I wonder if any of you can help me with this - as I've had some great advice from this board in the past.

I teach level 3 at an FE college. I have 15 boys and 4 girls in my class. They are aged 16-18.

On the whole I have gotten on fine with the class since September, but I'm now realising I have no problems with the boys only with the girls.

The girls are loosely in two groups, but on the whole get on well with each other. They are all planning on going to uni, and generally they attend and do their work.

They are just really rude and antagonist to me in the class. I don't really know how to deal with it. I get the feeling they hate my guts, and they are ganging up on me. But one on one I get on fine with each one of them.

I meet them for one on one sessions at least fortnightly where I am positive and encouraging and feel we have a good connection. But in the group situation they are appallingly rude to me.

I have been teaching for 2 years, and previously worked in an office for 15 years. So In discipline situations I act like I would in an office- and not like a teacher. 2 of the girls are 18, so in many ways talking adult- adult should be appropriate here.

But they are so disrespectful to my face on a continuous basis, it has got to the point that some of the boys have called them out on it before I can.

I am struggling as it is also underhanded disrespect, like saying nothing to my face while I'm trying to talk to them, but sneering and making eye contact with their friends either while I'm doing it, or even before my back is turned.

The other male teachers have no problem with them - and I know it is a female- female issue, which is why I haven't really asked them for advice. Also on paper the girls are great, they have much better quality of work and attendance than many of the boys. So there is nothing concrete for me to deal with apart from their attitude, much of that is hidden in sneering eye contact- so I can't even pull them up on having said something.

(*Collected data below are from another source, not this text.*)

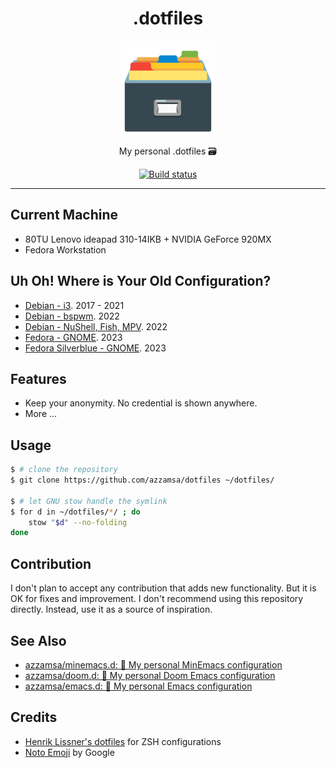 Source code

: <div align="center">
<h1>.dotfiles</h1>

<img src='assets/logo.png' width=150px/>

My personal .dotfiles 🗃️

<a href="https://github.com/azzamsa/dotfiles/workflows/ci.yml">
    <img src="https://github.com/azzamsa/dotfiles/workflows/ci/badge.svg" alt="Build status" />
</a>

</div>

---

## Current Machine

- 80TU Lenovo ideapad 310-14IKB + NVIDIA GeForce 920MX
- Fedora Workstation

## Uh Oh! Where is Your Old Configuration?

- [Debian - i3](https://github.com/azzamsa/dotfiles/commit/f395081a1c0372aa10737f104640da3049a5a8b2). 2017 - 2021
- [Debian - bspwm](https://github.com/azzamsa/dotfiles/commit/59c6e48ca7024aa810a9c892d55d4dfcb758a989). 2022
- [Debian - NuShell, Fish, MPV](https://github.com/azzamsa/dotfiles/commit/bfb9686a6bbd8c46010dac0c0505432dcc4fef12). 2022
- [Fedora - GNOME](https://github.com/azzamsa/dotfiles/commit/6dc9d319cae13f79db0a8b1004aa87b103520415). 2023
- [Fedora Silverblue - GNOME](https://github.com/azzamsa/dotfiles/tree/4543ab38b5834cd1e4ba549436220c02310264dd). 2023

## Features

- Keep your anonymity. No credential is shown anywhere.
- More ...

## Usage

```bash
$ # clone the repository
$ git clone https://github.com/azzamsa/dotfiles ~/dotfiles/

$ # let GNU stow handle the symlink
$ for d in ~/dotfiles/*/ ; do
    stow "$d" --no-folding
done
```

## Contribution

I don't plan to accept any contribution that adds new functionality. But it is OK for fixes and improvement. I don't recommend using this repository directly. Instead, use it as a source of inspiration.

## See Also

- [azzamsa/minemacs.d: 📜 My personal MinEmacs configuration](https://github.com/azzamsa/minemacs.d)
- [azzamsa/doom.d: 📜 My personal Doom Emacs configuration](https://github.com/azzamsa/doom.d)
- [azzamsa/emacs.d: 📜 My personal Emacs configuration](https://github.com/azzamsa/emacs.d)

## Credits

- [Henrik Lissner's dotfiles](https://github.com/hlissner/dotfiles/config/zsh) for ZSH configurations
- [Noto Emoji](https://github.com/googlefonts/noto-emoji) by Google
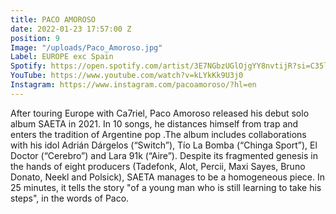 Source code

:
```yaml
---
title: PACO AMOROSO
date: 2022-01-23 17:57:00 Z
position: 9
Image: "/uploads/Paco_Amoroso.jpg"
Label: EUROPE exc Spain
Spotify: https://open.spotify.com/artist/3E7NGbzUGlOjgYY8nvtijR?si=C35lGl0NSr6ROvNS5RBPmQ
YouTube: https://www.youtube.com/watch?v=kLYkKk9U3j0
Instagram: https://www.instagram.com/pacoamoroso/?hl=en
---
```


After touring Europe with Ca7riel, Paco Amoroso released his debut solo album SAETA in 2021. In 10 songs, he distances himself from trap and enters the tradition of Argentine pop .The album includes collaborations with his idol Adrián Dárgelos (“Switch”), Tío La Bomba (“Chinga Sport”), El Doctor (“Cerebro”) and Lara 91k (“Aire”). Despite its fragmented genesis in the hands of eight producers (Tadefonk, Alot, Percii, Maxi Sayes, Bruno Donato, Neekl and Polsick), SAETA manages to be a homogeneous piece. In 25 minutes, it tells the story "of a young man who is still learning to take his steps", in the words of Paco.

I feel I'm being humiliated on a daily basis - and also undermined in front of the class.

For the record I am a good teacher and have had consistently grade 1 and grade 2 observations.

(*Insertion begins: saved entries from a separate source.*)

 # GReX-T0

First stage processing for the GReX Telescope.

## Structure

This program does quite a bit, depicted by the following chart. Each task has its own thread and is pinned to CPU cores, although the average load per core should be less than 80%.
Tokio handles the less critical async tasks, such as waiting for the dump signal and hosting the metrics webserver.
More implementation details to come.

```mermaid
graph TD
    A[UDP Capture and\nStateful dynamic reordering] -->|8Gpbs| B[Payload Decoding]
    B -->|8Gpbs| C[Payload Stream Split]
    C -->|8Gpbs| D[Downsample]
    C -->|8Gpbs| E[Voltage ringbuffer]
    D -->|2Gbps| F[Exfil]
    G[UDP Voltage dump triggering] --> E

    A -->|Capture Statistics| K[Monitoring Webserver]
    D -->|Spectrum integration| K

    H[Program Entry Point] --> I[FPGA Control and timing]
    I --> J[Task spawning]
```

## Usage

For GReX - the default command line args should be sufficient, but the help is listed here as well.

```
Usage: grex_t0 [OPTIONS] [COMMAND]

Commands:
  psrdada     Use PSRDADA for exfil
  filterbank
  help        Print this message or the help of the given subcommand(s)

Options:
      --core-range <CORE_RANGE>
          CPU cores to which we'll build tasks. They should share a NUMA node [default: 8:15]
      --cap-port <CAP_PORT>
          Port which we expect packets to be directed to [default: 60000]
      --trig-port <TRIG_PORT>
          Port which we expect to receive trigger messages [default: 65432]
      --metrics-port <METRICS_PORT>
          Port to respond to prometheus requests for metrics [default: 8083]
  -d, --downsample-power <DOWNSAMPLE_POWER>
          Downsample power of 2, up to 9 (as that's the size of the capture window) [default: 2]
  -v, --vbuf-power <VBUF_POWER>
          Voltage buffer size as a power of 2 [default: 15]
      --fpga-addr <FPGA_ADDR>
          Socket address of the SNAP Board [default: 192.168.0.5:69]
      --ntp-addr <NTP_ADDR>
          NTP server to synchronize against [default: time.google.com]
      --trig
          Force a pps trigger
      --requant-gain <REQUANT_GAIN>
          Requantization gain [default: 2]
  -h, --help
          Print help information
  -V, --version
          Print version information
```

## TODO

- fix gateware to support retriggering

Any help or advice welcome!

PurpleDaisies Tue 25-Apr-17 21:05:34

Stop thinking of it as a female-female issue. Talk to the other teachers and find out what they do fit discipline.

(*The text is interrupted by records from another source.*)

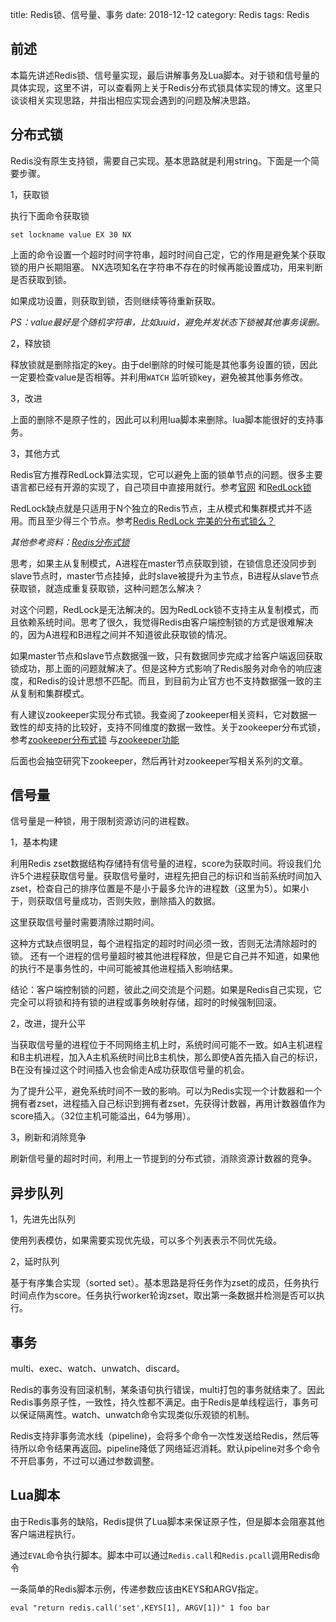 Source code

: title: Redis锁、信号量、事务
date: 2018-12-12
category: Redis
tags: Redis

## 前述

本篇先讲述Redis锁、信号量实现，最后讲解事务及Lua脚本。对于锁和信号量的具体实现，这里不讲，可以查看网上关于Redis分布式锁具体实现的博文。这里只谈谈相关实现思路，并指出相应实现会遇到的问题及解决思路。

## 分布式锁

Redis没有原生支持锁，需要自己实现。基本思路就是利用string。下面是一个简要步骤。

1，获取锁

执行下面命令获取锁

```Redis
set lockname value EX 30 NX
```

上面的命令设置一个超时时间字符串，超时时间自己定，它的作用是避免某个获取锁的用户长期阻塞。
NX选项知名在字符串不存在的时候再能设置成功，用来判断是否获取到锁。

如果成功设置，则获取到锁，否则继续等待重新获取。

*PS：value最好是个随机字符串，比如uuid，避免并发状态下锁被其他事务误删。*

2，释放锁

释放锁就是删除指定的key。由于del删除的时候可能是其他事务设置的锁，因此一定要检查value是否相等。并利用`WATCH`
监听锁key，避免被其他事务修改。

3，改进

上面的删除不是原子性的，因此可以利用lua脚本来删除。lua脚本能很好的支持事务。

3，其他方式

Redis官方推荐RedLock算法实现，它可以避免上面的锁单节点的问题。很多主要语言都已经有开源的实现了，自己项目中直接用就行。参考[官网](https://redis.io/topics/distlock)
和[RedLock锁](https://www.jianshu.com/p/7e47a4503b87)

RedLock缺点就是只适用于N个独立的Redis节点，主从模式和集群模式并不适用。而且至少得三个节点。参考[Redis RedLock 完美的分布式锁么？](https://juejin.im/post/59f592c65188255f5c5142d2)

*其他参考资料：[Redis分布式锁](https://juejin.im/post/5cc165816fb9a03202221dd5)*

思考，如果主从复制模式，A进程在master节点获取到锁，在锁信息还没同步到slave节点时，master节点挂掉，此时slave被提升为主节点，B进程从slave节点获取锁，就造成重复获取锁，这种问题怎么解决？

对这个问题，RedLock是无法解决的。因为RedLock锁不支持主从复制模式，而且依赖系统时间。思考了很久，我觉得Redis由客户端控制锁的方式是很难解决的，因为A进程和B进程之间并不知道彼此获取锁的情况。

如果master节点和slave节点数据强一致，只有数据同步完成才给客户端返回获取锁成功，那上面的问题就解决了。但是这种方式影响了Redis服务对命令的响应速度，和Redis的设计思想不匹配。而且，到目前为止官方也不支持数据强一致的主从复制和集群模式。

有人建议zookeeper实现分布式锁。我查阅了zookeeper相关资料，它对数据一致性的却支持的比较好，支持不同维度的数据一致性。关于zookeeper分布式锁，参考[zookeeper分布式锁](https://www.cnblogs.com/toov5/p/9899489.html)
与[zookeeper功能](https://www.cnblogs.com/felixzh/p/5869212.html)

后面也会抽空研究下zookeeper，然后再针对zookeeper写相关系列的文章。

## 信号量

信号量是一种锁，用于限制资源访问的进程数。

1，基本构建

利用Redis zset数据结构存储持有信号量的进程，score为获取时间。将设我们允许5个进程获取信号量。获取信号量时，进程先把自己的标识和当前系统时间加入zset，检查自己的排序位置是不是小于最多允许的进程数（这里为5）。如果小于，则获取信号量成功，否则失败，删除插入的数据。

这里获取信号量时需要清除过期时间。

这种方式缺点很明显，每个进程指定的超时时间必须一致，否则无法清除超时的锁。
还有一个进程的信号量超时被其他进程释放，但是它自己并不知道，如果他的执行不是事务性的，中间可能被其他进程插入影响结果。

结论：客户端控制锁的问题，彼此之间交流是个问题。如果是Redis自己实现，它完全可以将锁和持有锁的进程或事务映射存储，超时的时候强制回滚。

2，改进，提升公平

当获取信号量的进程位于不同网络主机上时，系统时间可能不一致。如A主机进程和B主机进程，加入A主机系统时间比B主机快，那么即使A首先插入自己的标识，B在没有操过这个时间插入也会偷走A成功获取信号量的机会。

为了提升公平，避免系统时间不一致的影响。可以为Redis实现一个计数器和一个拥有者zset，进程插入自己标识到拥有者zset，先获得计数器，再用计数器值作为score插入。（32位主机可能溢出，64为够用）。

3，刷新和消除竞争

刷新信号量的超时时间，利用上一节提到的分布式锁，消除资源计数器的竞争。

## 异步队列

1，先进先出队列

使用列表模仿，如果需要实现优先级，可以多个列表表示不同优先级。

2，延时队列

基于有序集合实现（sorted set）。基本思路是将任务作为zset的成员，任务执行时间点作为score。任务执行worker轮询zset，取出第一条数据并检测是否可以执行。

## 事务

multi、exec、watch、unwatch、discard。

Redis的事务没有回滚机制，某条语句执行错误，multi打包的事务就结束了。因此Redis事务原子性，一致性，持久性都不满足。由于Redis是单线程运行，事务可以保证隔离性。watch、unwatch命令实现类似乐观锁的机制。

Redis支持非事务流水线（pipeline)，会将多个命令一次性发送给Redis，然后等待所以命令结果再返回。pipeline降低了网络延迟消耗。默认pipeline对多个命令不开启事务，不过可以通过参数调整。

## Lua脚本

由于Redis事务的缺陷，Redis提供了Lua脚本来保证原子性，但是脚本会阻塞其他客户端进程执行。

通过`EVAL`命令执行脚本。脚本中可以通过`Redis.call`和`Redis.pcall`调用Redis命令

一条简单的Redis脚本示例，传递参数应该由KEYS和ARGV指定。

```Redis
eval "return redis.call('set',KEYS[1], ARGV[1])" 1 foo bar
```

Presumably there's a code of conduct/behaviour management plan? You need to apply it absolutely consistently.

I'd spend time making your classroom rules clear and you need to toughen up and enforce them.

PurpleDaisies Tue 25-Apr-17 21:06:42

I forgot to say, the most important thing is not to take it personally.

thepennyshop Tue 25-Apr-17 21:16:57

Thanks purple my main colleague doesn't want to talk about it with me, as he has no problem with them. We also don't have a major code of conduct that we all talk about as most of the department is sessional so we come in and out and do our own thing.

I have made a big deal about obvious rules like no mobile phones. But I don't know how I can call them out on sneering eye contact.

Today as I was trying to talk privately to one of the girls she was more concerned with looking past me to her friend so she could roll her eyes to her to slag me off as I was in the middle of talking to her. It's so rude and disrespectful and I didn't know what to say.

I agree overall with not taking it personally, as they have all left school for a reason, I just feel I'm being made a fool of in the class

Shadowboy Tue 25-Apr-17 21:21:40

Have you ever called them out in it? Girls hold grudges, boys don't. I teach FE too (19 years now and I've found with girls I have to quietly call them out on it)

If I see something, it goes a bit like this...
Me-Beth do you have a problem with your eyes?
Beth- no?
Me- oh, well I thought you had something in your eye, either that or you rolled your eyes at me.
Beth- I didn't
Me- great, glad nothing is affecting your vision.

I would do this out loud, I've never had issues with raising poor behaviour in front of the class. Make it clear you know and have seen it/picked up on it. I'm the same with phones. If I see them doing a sneaky peek under the table I as them what is wrong with their legs that requires them to stare under the table.....

If they talk while I'm talking I ask them to repeat what I just said.

However I'm quite tough in all honesty (e.g. If they don't hand in HW without prior contact I kick them out to do it)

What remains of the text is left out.